[Saved entries]

# # # #

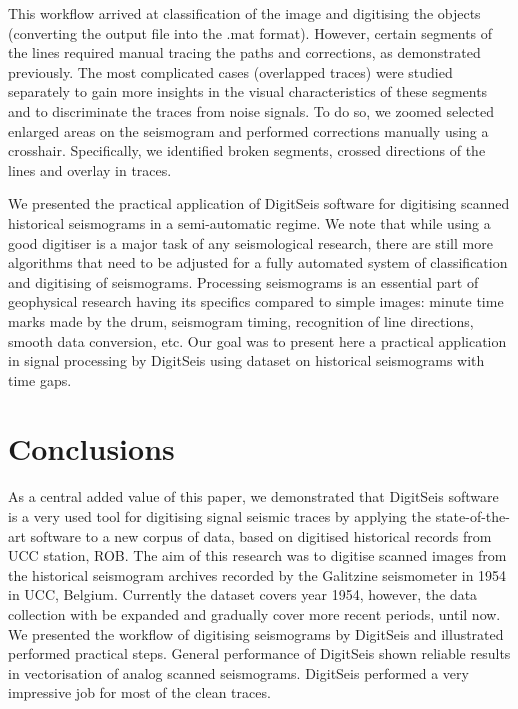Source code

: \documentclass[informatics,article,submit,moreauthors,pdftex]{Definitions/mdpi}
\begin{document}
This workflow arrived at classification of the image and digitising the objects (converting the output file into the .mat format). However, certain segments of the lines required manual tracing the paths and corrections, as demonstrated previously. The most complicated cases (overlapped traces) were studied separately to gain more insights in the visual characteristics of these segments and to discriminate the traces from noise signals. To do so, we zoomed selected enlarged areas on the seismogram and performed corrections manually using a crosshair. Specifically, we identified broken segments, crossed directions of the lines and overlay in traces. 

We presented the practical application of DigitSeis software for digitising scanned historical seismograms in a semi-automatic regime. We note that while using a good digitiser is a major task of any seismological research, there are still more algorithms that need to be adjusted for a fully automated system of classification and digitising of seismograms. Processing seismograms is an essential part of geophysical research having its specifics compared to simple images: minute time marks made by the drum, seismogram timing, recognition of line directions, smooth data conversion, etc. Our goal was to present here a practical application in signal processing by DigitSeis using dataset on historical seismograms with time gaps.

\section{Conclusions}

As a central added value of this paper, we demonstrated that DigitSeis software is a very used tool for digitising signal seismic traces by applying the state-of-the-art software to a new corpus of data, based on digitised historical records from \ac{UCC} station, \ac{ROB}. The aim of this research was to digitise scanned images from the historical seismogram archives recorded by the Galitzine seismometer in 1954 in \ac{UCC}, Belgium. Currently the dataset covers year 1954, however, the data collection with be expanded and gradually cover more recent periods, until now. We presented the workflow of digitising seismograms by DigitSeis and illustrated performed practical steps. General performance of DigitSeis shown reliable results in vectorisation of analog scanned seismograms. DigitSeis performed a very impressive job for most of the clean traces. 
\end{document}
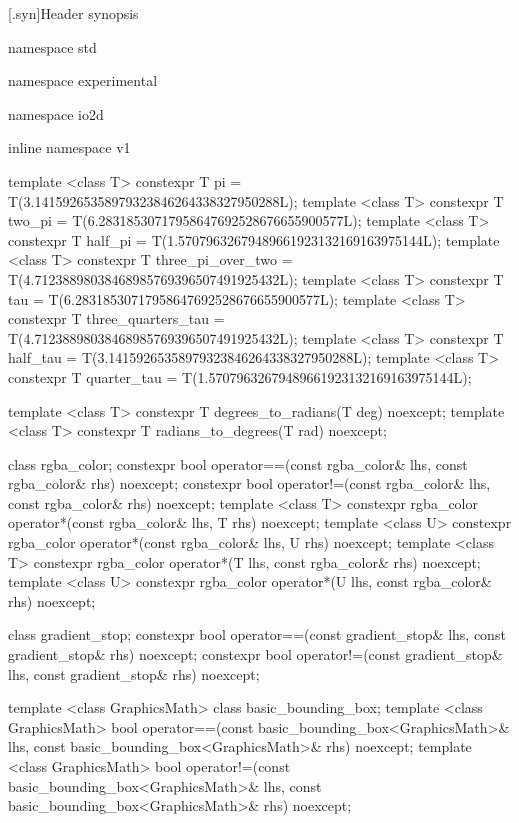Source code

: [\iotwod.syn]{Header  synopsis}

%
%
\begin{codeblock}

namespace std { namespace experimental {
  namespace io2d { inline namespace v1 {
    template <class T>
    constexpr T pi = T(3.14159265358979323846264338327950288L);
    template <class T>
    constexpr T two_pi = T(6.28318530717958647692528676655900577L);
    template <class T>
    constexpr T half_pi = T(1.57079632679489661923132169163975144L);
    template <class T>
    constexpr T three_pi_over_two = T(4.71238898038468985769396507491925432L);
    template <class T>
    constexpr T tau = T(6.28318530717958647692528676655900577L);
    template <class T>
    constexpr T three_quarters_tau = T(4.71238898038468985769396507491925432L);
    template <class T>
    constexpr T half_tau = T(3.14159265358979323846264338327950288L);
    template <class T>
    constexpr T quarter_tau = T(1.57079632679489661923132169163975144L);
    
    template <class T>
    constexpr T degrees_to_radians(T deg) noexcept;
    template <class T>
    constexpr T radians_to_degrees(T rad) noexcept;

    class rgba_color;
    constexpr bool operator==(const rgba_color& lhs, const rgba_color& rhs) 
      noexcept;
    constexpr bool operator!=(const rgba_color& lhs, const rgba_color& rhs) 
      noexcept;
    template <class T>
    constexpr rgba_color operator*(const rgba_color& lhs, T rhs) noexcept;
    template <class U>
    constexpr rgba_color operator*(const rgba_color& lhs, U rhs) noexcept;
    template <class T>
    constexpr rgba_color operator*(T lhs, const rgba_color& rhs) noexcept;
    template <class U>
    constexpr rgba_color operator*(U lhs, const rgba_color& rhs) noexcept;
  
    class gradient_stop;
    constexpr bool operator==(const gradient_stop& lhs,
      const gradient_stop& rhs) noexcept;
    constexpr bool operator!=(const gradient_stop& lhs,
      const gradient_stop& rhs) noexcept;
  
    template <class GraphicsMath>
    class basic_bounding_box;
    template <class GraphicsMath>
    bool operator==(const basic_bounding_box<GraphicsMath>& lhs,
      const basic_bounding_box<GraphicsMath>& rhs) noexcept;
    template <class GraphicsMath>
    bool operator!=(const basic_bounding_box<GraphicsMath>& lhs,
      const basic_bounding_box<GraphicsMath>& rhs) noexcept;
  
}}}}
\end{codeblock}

# # # #

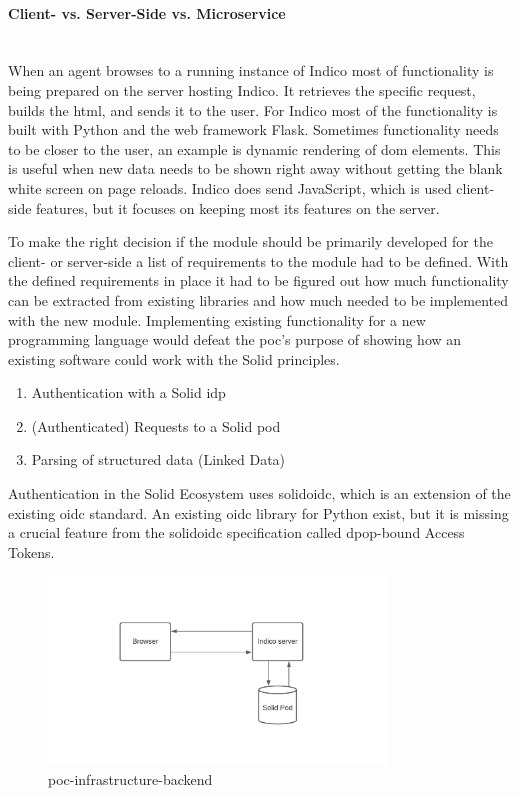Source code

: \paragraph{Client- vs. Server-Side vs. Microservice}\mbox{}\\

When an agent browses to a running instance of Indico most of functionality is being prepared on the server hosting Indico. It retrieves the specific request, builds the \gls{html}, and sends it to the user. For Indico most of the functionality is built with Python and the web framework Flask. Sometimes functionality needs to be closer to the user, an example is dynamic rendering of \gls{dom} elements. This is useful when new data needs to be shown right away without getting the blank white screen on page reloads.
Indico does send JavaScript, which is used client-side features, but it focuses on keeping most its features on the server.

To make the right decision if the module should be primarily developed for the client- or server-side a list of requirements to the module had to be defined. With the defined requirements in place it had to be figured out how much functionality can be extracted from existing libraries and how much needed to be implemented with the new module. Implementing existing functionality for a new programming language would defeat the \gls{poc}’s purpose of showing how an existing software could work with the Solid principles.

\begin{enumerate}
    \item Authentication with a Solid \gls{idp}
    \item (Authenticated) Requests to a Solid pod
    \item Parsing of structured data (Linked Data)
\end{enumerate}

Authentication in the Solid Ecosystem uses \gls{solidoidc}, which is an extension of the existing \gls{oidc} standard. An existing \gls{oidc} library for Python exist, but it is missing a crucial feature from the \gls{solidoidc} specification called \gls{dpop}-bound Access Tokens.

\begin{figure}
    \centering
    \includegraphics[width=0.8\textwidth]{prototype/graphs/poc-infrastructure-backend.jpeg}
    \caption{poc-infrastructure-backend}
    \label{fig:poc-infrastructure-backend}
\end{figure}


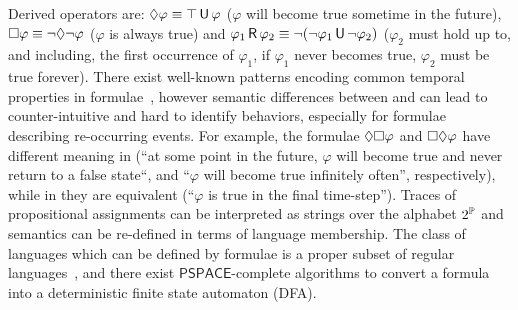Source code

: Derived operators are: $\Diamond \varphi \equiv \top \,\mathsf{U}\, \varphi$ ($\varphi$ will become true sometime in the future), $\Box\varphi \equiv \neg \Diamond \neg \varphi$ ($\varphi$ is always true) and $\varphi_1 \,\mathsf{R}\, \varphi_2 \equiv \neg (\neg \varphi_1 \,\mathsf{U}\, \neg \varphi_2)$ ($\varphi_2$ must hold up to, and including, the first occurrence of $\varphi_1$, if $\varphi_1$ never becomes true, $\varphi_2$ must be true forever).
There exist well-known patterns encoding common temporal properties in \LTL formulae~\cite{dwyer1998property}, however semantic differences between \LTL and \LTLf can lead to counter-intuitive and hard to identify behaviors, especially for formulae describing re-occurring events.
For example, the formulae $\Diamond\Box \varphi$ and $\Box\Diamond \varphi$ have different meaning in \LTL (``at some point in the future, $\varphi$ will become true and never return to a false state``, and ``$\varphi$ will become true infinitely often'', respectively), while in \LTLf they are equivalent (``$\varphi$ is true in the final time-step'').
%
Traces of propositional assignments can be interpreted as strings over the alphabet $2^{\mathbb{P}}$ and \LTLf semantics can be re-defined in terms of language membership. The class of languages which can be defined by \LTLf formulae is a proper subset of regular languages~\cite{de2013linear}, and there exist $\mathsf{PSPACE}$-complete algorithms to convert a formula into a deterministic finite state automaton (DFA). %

# # # #

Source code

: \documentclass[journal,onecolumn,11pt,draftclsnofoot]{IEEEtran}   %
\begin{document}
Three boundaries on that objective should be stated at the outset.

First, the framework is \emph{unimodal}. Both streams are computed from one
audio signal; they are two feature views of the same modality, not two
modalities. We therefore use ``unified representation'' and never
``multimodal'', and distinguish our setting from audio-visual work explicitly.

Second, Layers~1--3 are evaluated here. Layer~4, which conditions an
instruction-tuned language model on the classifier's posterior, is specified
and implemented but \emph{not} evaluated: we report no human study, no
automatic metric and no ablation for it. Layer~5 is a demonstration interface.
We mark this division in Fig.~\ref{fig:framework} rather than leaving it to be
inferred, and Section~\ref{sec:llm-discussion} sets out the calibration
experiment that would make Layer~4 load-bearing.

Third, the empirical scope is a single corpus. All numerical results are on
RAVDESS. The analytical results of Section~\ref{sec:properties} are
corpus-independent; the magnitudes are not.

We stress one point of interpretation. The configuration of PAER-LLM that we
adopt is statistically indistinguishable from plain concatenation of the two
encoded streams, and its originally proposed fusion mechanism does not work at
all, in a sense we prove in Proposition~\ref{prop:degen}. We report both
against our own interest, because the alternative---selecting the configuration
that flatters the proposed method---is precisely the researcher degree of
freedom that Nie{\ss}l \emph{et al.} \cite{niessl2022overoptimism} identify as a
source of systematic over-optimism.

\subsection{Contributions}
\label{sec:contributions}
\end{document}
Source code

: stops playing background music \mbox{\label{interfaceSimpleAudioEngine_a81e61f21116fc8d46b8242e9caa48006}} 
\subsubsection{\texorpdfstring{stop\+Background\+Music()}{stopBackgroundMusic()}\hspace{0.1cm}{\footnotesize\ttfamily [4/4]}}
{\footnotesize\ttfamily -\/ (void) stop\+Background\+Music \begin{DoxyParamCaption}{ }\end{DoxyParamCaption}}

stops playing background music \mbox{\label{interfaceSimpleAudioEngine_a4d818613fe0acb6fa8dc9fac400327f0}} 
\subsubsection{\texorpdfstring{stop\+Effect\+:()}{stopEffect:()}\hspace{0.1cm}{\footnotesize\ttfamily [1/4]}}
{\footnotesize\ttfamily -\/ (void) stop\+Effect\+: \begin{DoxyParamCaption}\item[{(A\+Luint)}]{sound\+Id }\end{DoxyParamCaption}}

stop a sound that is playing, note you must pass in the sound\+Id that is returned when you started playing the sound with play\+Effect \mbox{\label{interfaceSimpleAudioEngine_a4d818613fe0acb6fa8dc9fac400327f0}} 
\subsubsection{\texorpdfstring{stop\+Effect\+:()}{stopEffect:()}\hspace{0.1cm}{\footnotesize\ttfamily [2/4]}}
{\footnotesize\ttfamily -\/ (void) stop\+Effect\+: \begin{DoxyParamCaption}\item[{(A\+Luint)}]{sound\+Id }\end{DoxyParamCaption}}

# # # #

● Work instructions:
A single number is the whole answer: the tally of lines in the entries that hold "configuration".

● Task output:
2